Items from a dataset
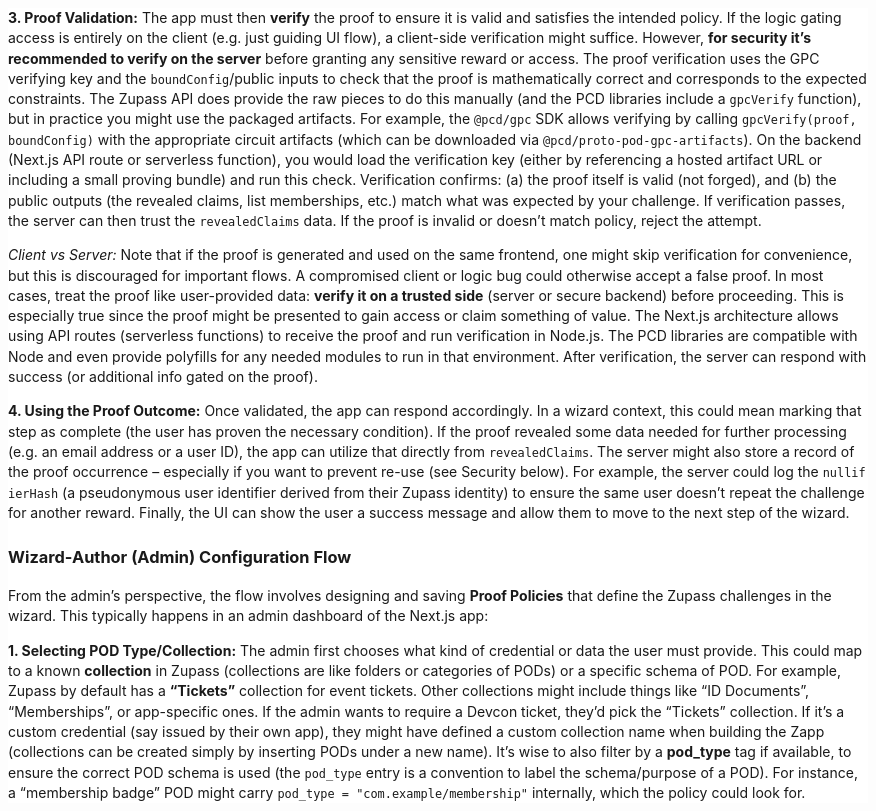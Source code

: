 **3. Proof Validation:** The app must then **verify** the proof to ensure it is valid and satisfies the intended policy. If the logic gating access is entirely on the client (e.g. just guiding UI flow), a client-side verification might suffice. However, **for security it’s recommended to verify on the server** before granting any sensitive reward or access. The proof verification uses the GPC verifying key and the `boundConfig`/public inputs to check that the proof is mathematically correct and corresponds to the expected constraints. The Zupass API does provide the raw pieces to do this manually (and the PCD libraries include a `gpcVerify` function), but in practice you might use the packaged artifacts. For example, the `@pcd/gpc` SDK allows verifying by calling `gpcVerify(proof, boundConfig)` with the appropriate circuit artifacts (which can be downloaded via `@pcd/proto-pod-gpc-artifacts`). On the backend (Next.js API route or serverless function), you would load the verification key (either by referencing a hosted artifact URL or including a small proving bundle) and run this check. Verification confirms: (a) the proof itself is valid (not forged), and (b) the public outputs (the revealed claims, list memberships, etc.) match what was expected by your challenge. If verification passes, the server can then trust the `revealedClaims` data. If the proof is invalid or doesn’t match policy, reject the attempt.

*Client vs Server:* Note that if the proof is generated and used on the same frontend, one might skip verification for convenience, but this is discouraged for important flows. A compromised client or logic bug could otherwise accept a false proof. In most cases, treat the proof like user-provided data: **verify it on a trusted side** (server or secure backend) before proceeding. This is especially true since the proof might be presented to gain access or claim something of value. The Next.js architecture allows using API routes (serverless functions) to receive the proof and run verification in Node.js. The PCD libraries are compatible with Node and even provide polyfills for any needed modules to run in that environment. After verification, the server can respond with success (or additional info gated on the proof).

**4. Using the Proof Outcome:** Once validated, the app can respond accordingly. In a wizard context, this could mean marking that step as complete (the user has proven the necessary condition). If the proof revealed some data needed for further processing (e.g. an email address or a user ID), the app can utilize that directly from `revealedClaims`. The server might also store a record of the proof occurrence – especially if you want to prevent re-use (see Security below). For example, the server could log the `nullifierHash` (a pseudonymous user identifier derived from their Zupass identity) to ensure the same user doesn’t repeat the challenge for another reward. Finally, the UI can show the user a success message and allow them to move to the next step of the wizard.

### Wizard-Author (Admin) Configuration Flow

From the admin’s perspective, the flow involves designing and saving **Proof Policies** that define the Zupass challenges in the wizard. This typically happens in an admin dashboard of the Next.js app:

**1. Selecting POD Type/Collection:** The admin first chooses what kind of credential or data the user must provide. This could map to a known **collection** in Zupass (collections are like folders or categories of PODs) or a specific schema of POD. For example, Zupass by default has a **“Tickets”** collection for event tickets. Other collections might include things like “ID Documents”, “Memberships”, or app-specific ones. If the admin wants to require a Devcon ticket, they’d pick the “Tickets” collection. If it’s a custom credential (say issued by their own app), they might have defined a custom collection name when building the Zapp (collections can be created simply by inserting PODs under a new name). It’s wise to also filter by a **pod\_type** tag if available, to ensure the correct POD schema is used (the `pod_type` entry is a convention to label the schema/purpose of a POD). For instance, a “membership badge” POD might carry `pod_type = "com.example/membership"` internally, which the policy could look for.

■ **Exercise prompt**
Output each record above exactly as written. Skip any pictures.

■ **The answer**
Source code

: **3. Proof Validation:** The app must then **verify** the proof to ensure it is valid and satisfies the intended policy. If the logic gating access is entirely on the client (e.g. just guiding UI flow), a client-side verification might suffice. However, **for security it’s recommended to verify on the server** before granting any sensitive reward or access. The proof verification uses the GPC verifying key and the `boundConfig`/public inputs to check that the proof is mathematically correct and corresponds to the expected constraints. The Zupass API does provide the raw pieces to do this manually (and the PCD libraries include a `gpcVerify` function), but in practice you might use the packaged artifacts. For example, the `@pcd/gpc` SDK allows verifying by calling `gpcVerify(proof, boundConfig)` with the appropriate circuit artifacts (which can be downloaded via `@pcd/proto-pod-gpc-artifacts`). On the backend (Next.js API route or serverless function), you would load the verification key (either by referencing a hosted artifact URL or including a small proving bundle) and run this check. Verification confirms: (a) the proof itself is valid (not forged), and (b) the public outputs (the revealed claims, list memberships, etc.) match what was expected by your challenge. If verification passes, the server can then trust the `revealedClaims` data. If the proof is invalid or doesn’t match policy, reject the attempt.

*Client vs Server:* Note that if the proof is generated and used on the same frontend, one might skip verification for convenience, but this is discouraged for important flows. A compromised client or logic bug could otherwise accept a false proof. In most cases, treat the proof like user-provided data: **verify it on a trusted side** (server or secure backend) before proceeding. This is especially true since the proof might be presented to gain access or claim something of value. The Next.js architecture allows using API routes (serverless functions) to receive the proof and run verification in Node.js. The PCD libraries are compatible with Node and even provide polyfills for any needed modules to run in that environment. After verification, the server can respond with success (or additional info gated on the proof).

**4. Using the Proof Outcome:** Once validated, the app can respond accordingly. In a wizard context, this could mean marking that step as complete (the user has proven the necessary condition). If the proof revealed some data needed for further processing (e.g. an email address or a user ID), the app can utilize that directly from `revealedClaims`. The server might also store a record of the proof occurrence – especially if you want to prevent re-use (see Security below). For example, the server could log the `nullifierHash` (a pseudonymous user identifier derived from their Zupass identity) to ensure the same user doesn’t repeat the challenge for another reward. Finally, the UI can show the user a success message and allow them to move to the next step of the wizard.

### Wizard-Author (Admin) Configuration Flow

From the admin’s perspective, the flow involves designing and saving **Proof Policies** that define the Zupass challenges in the wizard. This typically happens in an admin dashboard of the Next.js app:

**1. Selecting POD Type/Collection:** The admin first chooses what kind of credential or data the user must provide. This could map to a known **collection** in Zupass (collections are like folders or categories of PODs) or a specific schema of POD. For example, Zupass by default has a **“Tickets”** collection for event tickets. Other collections might include things like “ID Documents”, “Memberships”, or app-specific ones. If the admin wants to require a Devcon ticket, they’d pick the “Tickets” collection. If it’s a custom credential (say issued by their own app), they might have defined a custom collection name when building the Zapp (collections can be created simply by inserting PODs under a new name). It’s wise to also filter by a **pod\_type** tag if available, to ensure the correct POD schema is used (the `pod_type` entry is a convention to label the schema/purpose of a POD). For instance, a “membership badge” POD might carry `pod_type = "com.example/membership"` internally, which the policy could look for.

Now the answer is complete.